# Diablo 3 - Starter Edition - Region USA



## Rungor (19. Mai 2012)

Hallo...ich hab über ein anderes forum einen gästepass key bekommen und diesen auch hinzugefügt

Leider steht unter der spieleverwaltung im battle.net bei der Starter Edition von Diablo 3 jetzt "Region: USA"

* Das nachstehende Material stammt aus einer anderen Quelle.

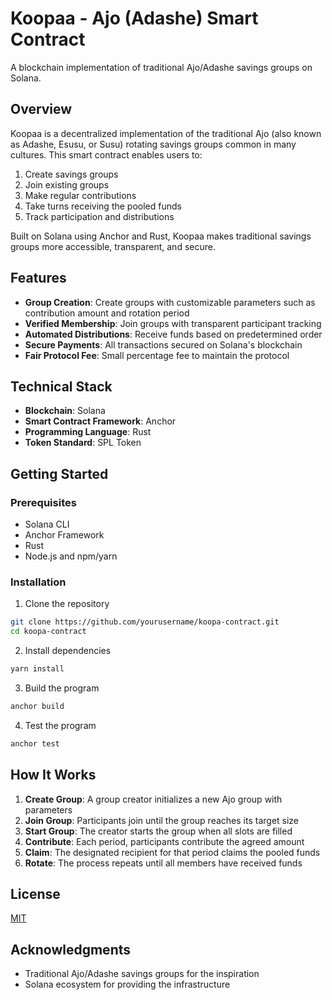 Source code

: # Koopaa - Ajo (Adashe) Smart Contract

A blockchain implementation of traditional Ajo/Adashe savings groups on Solana.

## Overview

Koopaa is a decentralized implementation of the traditional Ajo (also known as Adashe, Esusu, or Susu) rotating savings groups common in many cultures. This smart contract enables users to:

1. Create savings groups
2. Join existing groups
3. Make regular contributions
4. Take turns receiving the pooled funds
5. Track participation and distributions

Built on Solana using Anchor and Rust, Koopaa makes traditional savings groups more accessible, transparent, and secure.

## Features

- **Group Creation**: Create groups with customizable parameters such as contribution amount and rotation period
- **Verified Membership**: Join groups with transparent participant tracking
- **Automated Distributions**: Receive funds based on predetermined order
- **Secure Payments**: All transactions secured on Solana's blockchain
- **Fair Protocol Fee**: Small percentage fee to maintain the protocol

## Technical Stack

- **Blockchain**: Solana
- **Smart Contract Framework**: Anchor
- **Programming Language**: Rust
- **Token Standard**: SPL Token

## Getting Started

### Prerequisites

- Solana CLI
- Anchor Framework
- Rust
- Node.js and npm/yarn

### Installation

1. Clone the repository

```bash
git clone https://github.com/yourusername/koopa-contract.git
cd koopa-contract
```

2. Install dependencies

```bash
yarn install
```

3. Build the program

```bash
anchor build
```

4. Test the program

```bash
anchor test
```

## How It Works

1. **Create Group**: A group creator initializes a new Ajo group with parameters
2. **Join Group**: Participants join until the group reaches its target size
3. **Start Group**: The creator starts the group when all slots are filled
4. **Contribute**: Each period, participants contribute the agreed amount
5. **Claim**: The designated recipient for that period claims the pooled funds
6. **Rotate**: The process repeats until all members have received funds

## License

[MIT](LICENSE)

## Acknowledgments

- Traditional Ajo/Adashe savings groups for the inspiration
- Solana ecosystem for providing the infrastructure

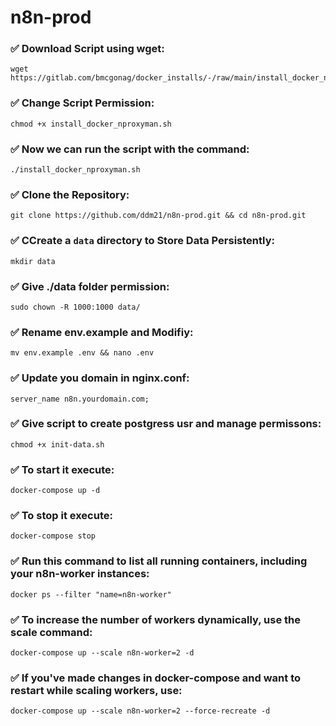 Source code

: # n8n-prod

### ✅ Download Script using wget:
```
wget https://gitlab.com/bmcgonag/docker_installs/-/raw/main/install_docker_nproxyman.sh
```
### ✅ Change Script Permission:
```
chmod +x install_docker_nproxyman.sh
```
### ✅ Now we can run the script with the command:
```
./install_docker_nproxyman.sh
```

### ✅ Clone the Repository:
```
git clone https://github.com/ddm21/n8n-prod.git && cd n8n-prod.git
```

### ✅ CCreate a `data` directory to Store Data Persistently:
```
mkdir data
```

### ✅ Give ./data folder permission:
```
sudo chown -R 1000:1000 data/
```

### ✅ Rename env.example and Modifiy:
```
mv env.example .env && nano .env
```

### ✅ Update you domain in nginx.conf:
```
server_name n8n.yourdomain.com;
```

### ✅ Give script to create postgress usr and manage permissons:
```
chmod +x init-data.sh
```

### ✅ To start it execute:
```
docker-compose up -d
```

### ✅ To stop it execute:
```
docker-compose stop
```

### ✅ Run this command to list all running containers, including your n8n-worker instances:
```
docker ps --filter "name=n8n-worker"
```

### ✅ To increase the number of workers dynamically, use the scale command:
```
docker-compose up --scale n8n-worker=2 -d
```

### ✅ If you've made changes in docker-compose and want to restart while scaling workers, use:
```
docker-compose up --scale n8n-worker=2 --force-recreate -d
```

was passiert wenn ich mir nun in österreich ein diablo 3 vom libro hol und mit diesem key die starter edition erweitere?
bleibt dann bei region usa stehen?

hat schon jemand erfahrungen mit sowas?


----------



## Meneldur (19. Mai 2012)

Du kannst in den Einstellungen von Diablo 3 die Region ändern. 
Dort hast du dann Amerika, Europa udn Asien zur Auswahl.
Das ist unabhängig von dem was auf der Accountseite im Bnet steht. 
Sicherlich wird das nur der Hinweis auf die Sprachversion sein, die du herunterlädst
D.h. du kannst in allen Regionen spielen, egal welche Version du gekauft hast.


----------



## Rungor (19. Mai 2012)

also wenn ich atm mit der starter version in diablo 3 "europe" in den einstellungen wähle sagt er mir ich hab keine lizenz ....


----------



## Meneldur (19. Mai 2012)

Ich rede ja von der Vollversion, die du dann haben wirst, wenn du den Key deiner bei libro gekauften Version eingibst.
Ob du vorher einen Starter Key hattest oder nicht, ist dafür irrelevant.
Bei der Starter ist so eine Begrenzung ja sinnvoll, so ist es leichter die Serverleistung für Testnutzer zu haben.


----------



## Rungor (19. Mai 2012)

bist du dir ganz sicher? 

okay dann vielen dank 



p.s du hast nicht zufälligerweise auf einem privaten 3.3.5 wow server gespielt?


----------



## Meneldur (19. Mai 2012)

Rungor schrieb:


> p.s du hast nicht zufälligerweise auf einem privaten 3.3.5 wow server gespielt?



Nein, habe ich nicht.


----------